Switch Expression or Visitor pattern
12/07/2024
5 minutes
A few months ago I looked into optimizing dictionary lookups using switch expressions.
In this post I investigate a seemingly similar problem, but with vastly different constraints, that eventually demand a vastly different solution.
Problem Definition
Given a set of polymorphic objects and a DTO. A method needs to iterate all the polymorphic objects and evaluate them against the DTO. Each polymorphic object evaluates a different (C#) property of the DTO. While there are a few designs to achieve this, in this case I seek for a design that does not introduce a coupling between the polymorphic objects and the DTO. I compare two possible solutions in this post.

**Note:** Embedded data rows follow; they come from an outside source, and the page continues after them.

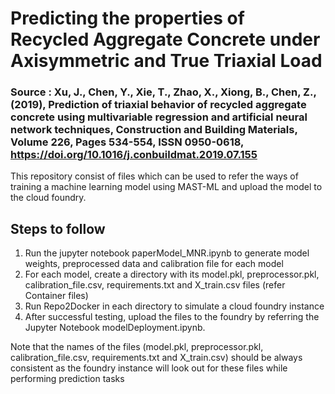 # Predicting the properties of Recycled Aggregate Concrete under Axisymmetric and True Triaxial Load

### Source : Xu, J., Chen, Y., Xie, T., Zhao, X., Xiong, B., Chen, Z., (2019), Prediction of triaxial behavior of recycled aggregate concrete using multivariable regression and artificial neural network techniques, Construction and Building Materials, Volume 226, Pages 534-554, ISSN 0950-0618, https://doi.org/10.1016/j.conbuildmat.2019.07.155


This repository consist of files which can be used to refer the ways of training a machine learning model using MAST-ML and upload the model to the cloud foundry.

## Steps to follow

1. Run the jupyter notebook paperModel_MNR.ipynb to generate model weights, preprocessed data and calibration file for each model
2. For each model, create a directory with its model.pkl, preprocessor.pkl, calibration_file.csv, requirements.txt and X_train.csv files (refer Container files)
3. Run Repo2Docker in each directory to simulate a cloud foundry instance
4. After successful testing, upload the files to the foundry by referring the Jupyter Notebook modelDeployment.ipynb.

Note that the names of the files (model.pkl, preprocessor.pkl, calibration_file.csv, requirements.txt and X_train.csv) should be always consistent as the foundry instance will look out for these files while performing prediction tasks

First, let me show a minimal version of the polymorphic objects discussed above:
public abstract class Value { } public class AValue : Value { public double A { get; set; } } public class BValue : Value { public double B { get; set; } } // Similar for CValue, DValue, EValue, FValue, ...
In this post I use double
value in place of the more complex 'DTO' struct
used in the real-life example. Each object needs to compare its double
property (A, B, etc.) with the DTO. Note, that the Value
type or the derived AValue
, BValue
etc. types must not reference the DTO and vice-versa to maintain decoupling.
Possible Solutions
The first solution uses the C# switch expressions feature in conjunction with type pattern matching.
In the snippet below I created an enclosing type that has fields of _data
referring to the polymorphic collection of objects and _comperand
as the DTO. This type knows how to compare the DTO with the Value
types. For simplicity, in the example below all polymorphic objects are compared the same way with the DTO. In the real-life example these would be different properties and operations for each derived type.
// fields excluded from this sample public int SwitchExpressionType() { int sum = 0; for (int i = 0; i < _data.Length; i++) { sum += _data[i] switch { AValue a => a.A > _comperand ? 1 : 0, BValue b => b.B > _comperand ? 1 : 0, // ... _ => throw new NotImplementedException() }; } return sum; }
The second approach uses the visitor pattern. A visitor object encapsulates the comparisons logic. The polymorphic types can reference the visitor, while avoiding referencing the DTO:
public class Visitor(Value[] data, double comperand) { public int Sum { get; set; } public int Process() { Sum = 0; for (int i = 0; i < data.Length; i++) data[i].Visit(this); return Sum; } internal void Visit(AValue a) => Sum += a.A > comperand ? 1 : 0; internal void Visit(BValue b) => Sum += b.B > comperand ? 1 : 0; // ... } public abstract class Value { public abstract void Visit(Visitor visitor); } public class AValue : Value { public double A { get; set; } public override void Visit(Visitor visitor) => visitor.Visit(this); } // Similar for BValue, CValue, DValue, EValue, FValue, ...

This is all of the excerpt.